» What is needed:
The answer must be every line of the data that holds the word "only".

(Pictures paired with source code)
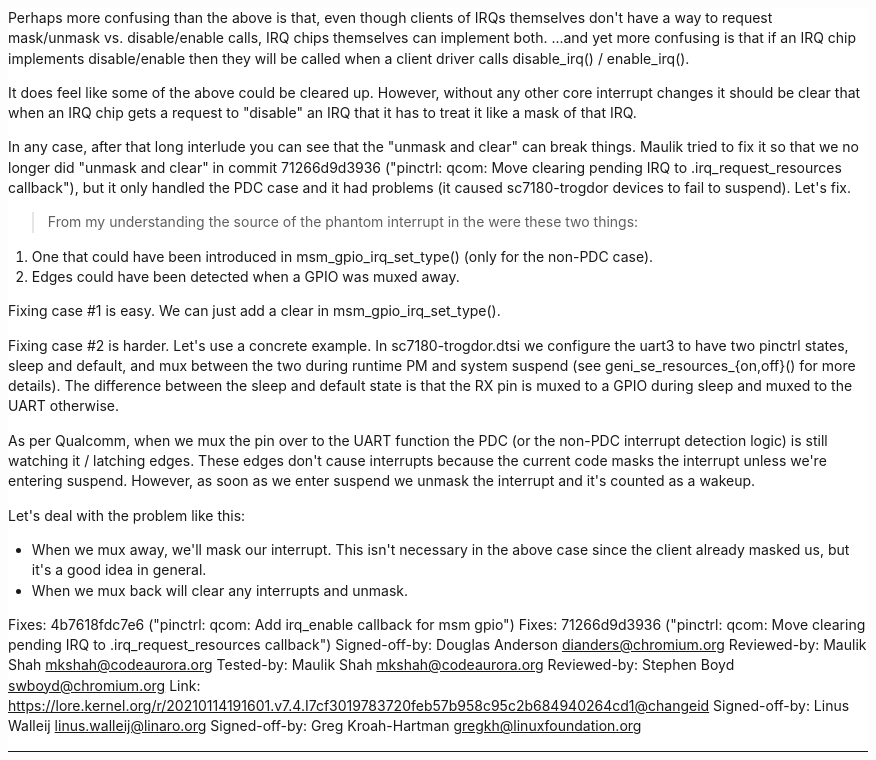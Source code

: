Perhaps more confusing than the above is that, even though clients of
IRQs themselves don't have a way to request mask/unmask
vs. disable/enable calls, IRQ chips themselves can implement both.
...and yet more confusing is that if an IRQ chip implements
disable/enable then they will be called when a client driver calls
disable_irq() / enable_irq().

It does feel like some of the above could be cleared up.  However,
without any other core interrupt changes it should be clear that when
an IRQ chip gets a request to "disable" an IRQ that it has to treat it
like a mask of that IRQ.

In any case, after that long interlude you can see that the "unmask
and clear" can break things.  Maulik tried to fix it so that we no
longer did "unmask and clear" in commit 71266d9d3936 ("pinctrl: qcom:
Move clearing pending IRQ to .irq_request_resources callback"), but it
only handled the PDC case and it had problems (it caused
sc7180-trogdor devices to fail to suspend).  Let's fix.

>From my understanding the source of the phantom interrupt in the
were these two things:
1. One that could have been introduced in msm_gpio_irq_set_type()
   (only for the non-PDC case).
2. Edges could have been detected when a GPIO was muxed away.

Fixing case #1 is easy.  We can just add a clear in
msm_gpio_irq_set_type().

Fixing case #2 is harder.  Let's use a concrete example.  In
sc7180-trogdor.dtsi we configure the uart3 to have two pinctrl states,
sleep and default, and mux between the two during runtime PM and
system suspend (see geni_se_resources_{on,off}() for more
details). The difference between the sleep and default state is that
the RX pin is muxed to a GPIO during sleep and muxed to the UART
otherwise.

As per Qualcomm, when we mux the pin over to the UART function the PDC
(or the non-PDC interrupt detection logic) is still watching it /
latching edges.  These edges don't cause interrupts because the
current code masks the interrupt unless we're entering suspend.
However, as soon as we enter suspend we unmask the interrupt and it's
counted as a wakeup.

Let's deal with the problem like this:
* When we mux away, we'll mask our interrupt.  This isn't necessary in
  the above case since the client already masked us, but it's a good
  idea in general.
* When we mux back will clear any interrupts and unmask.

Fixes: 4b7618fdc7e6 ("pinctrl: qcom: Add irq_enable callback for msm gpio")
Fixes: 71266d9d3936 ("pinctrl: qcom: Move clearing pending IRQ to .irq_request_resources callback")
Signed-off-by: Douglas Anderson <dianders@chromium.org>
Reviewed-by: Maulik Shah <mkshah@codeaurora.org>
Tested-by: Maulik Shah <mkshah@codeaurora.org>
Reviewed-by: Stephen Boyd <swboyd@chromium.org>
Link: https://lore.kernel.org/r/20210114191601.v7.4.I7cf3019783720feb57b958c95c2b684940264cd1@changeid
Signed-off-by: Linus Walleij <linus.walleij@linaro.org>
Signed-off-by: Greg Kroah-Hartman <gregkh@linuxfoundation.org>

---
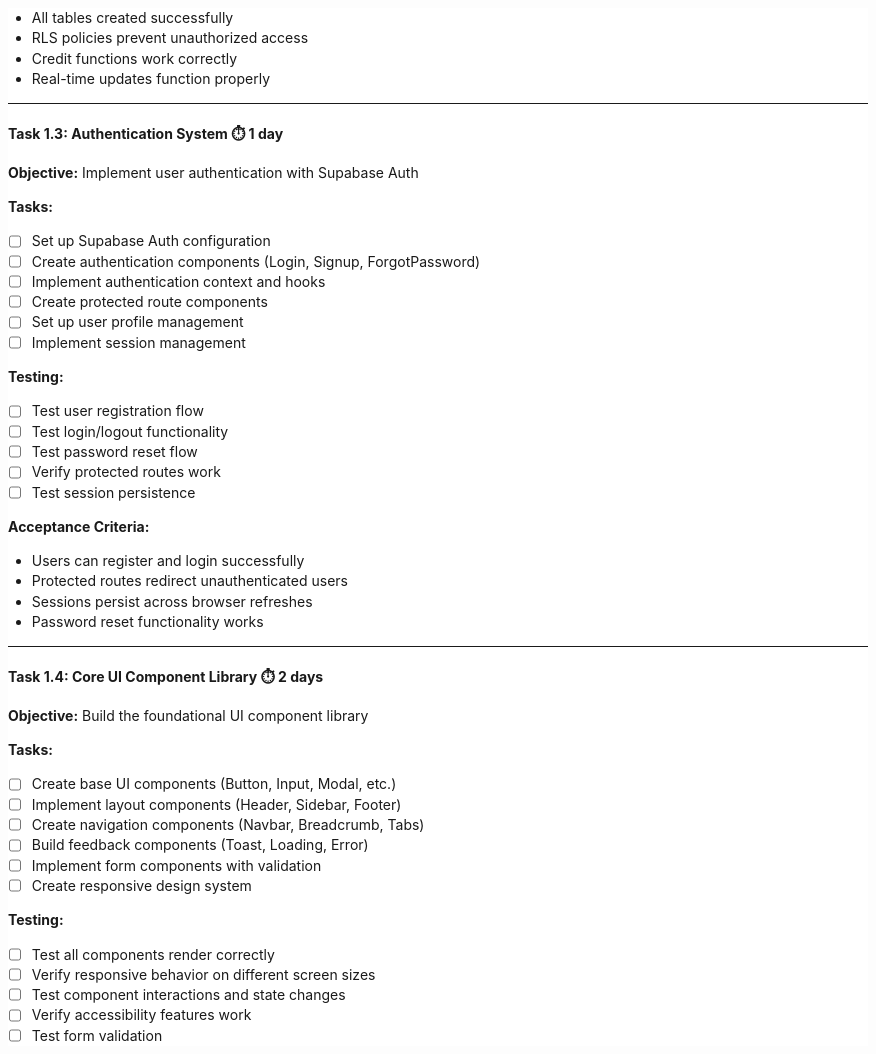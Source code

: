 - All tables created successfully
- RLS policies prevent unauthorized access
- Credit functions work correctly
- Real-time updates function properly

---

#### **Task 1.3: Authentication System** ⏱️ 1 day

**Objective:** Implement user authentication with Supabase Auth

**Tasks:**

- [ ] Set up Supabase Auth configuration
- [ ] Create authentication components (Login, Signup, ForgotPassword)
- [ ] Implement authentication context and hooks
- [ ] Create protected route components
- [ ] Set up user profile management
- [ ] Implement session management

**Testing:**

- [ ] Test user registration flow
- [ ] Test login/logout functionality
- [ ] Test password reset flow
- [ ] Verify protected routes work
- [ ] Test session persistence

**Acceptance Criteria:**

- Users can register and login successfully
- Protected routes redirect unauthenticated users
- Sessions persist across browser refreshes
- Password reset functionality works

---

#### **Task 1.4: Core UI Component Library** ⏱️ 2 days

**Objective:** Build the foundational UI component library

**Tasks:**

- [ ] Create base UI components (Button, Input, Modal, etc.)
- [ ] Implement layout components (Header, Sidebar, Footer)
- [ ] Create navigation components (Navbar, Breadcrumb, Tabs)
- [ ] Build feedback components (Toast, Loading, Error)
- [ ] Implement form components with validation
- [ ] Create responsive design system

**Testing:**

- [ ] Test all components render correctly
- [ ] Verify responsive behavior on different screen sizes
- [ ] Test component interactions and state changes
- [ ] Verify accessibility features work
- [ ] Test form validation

» Problem solution:
only handled the PDC case and it had problems (it caused
   (only for the non-PDC case).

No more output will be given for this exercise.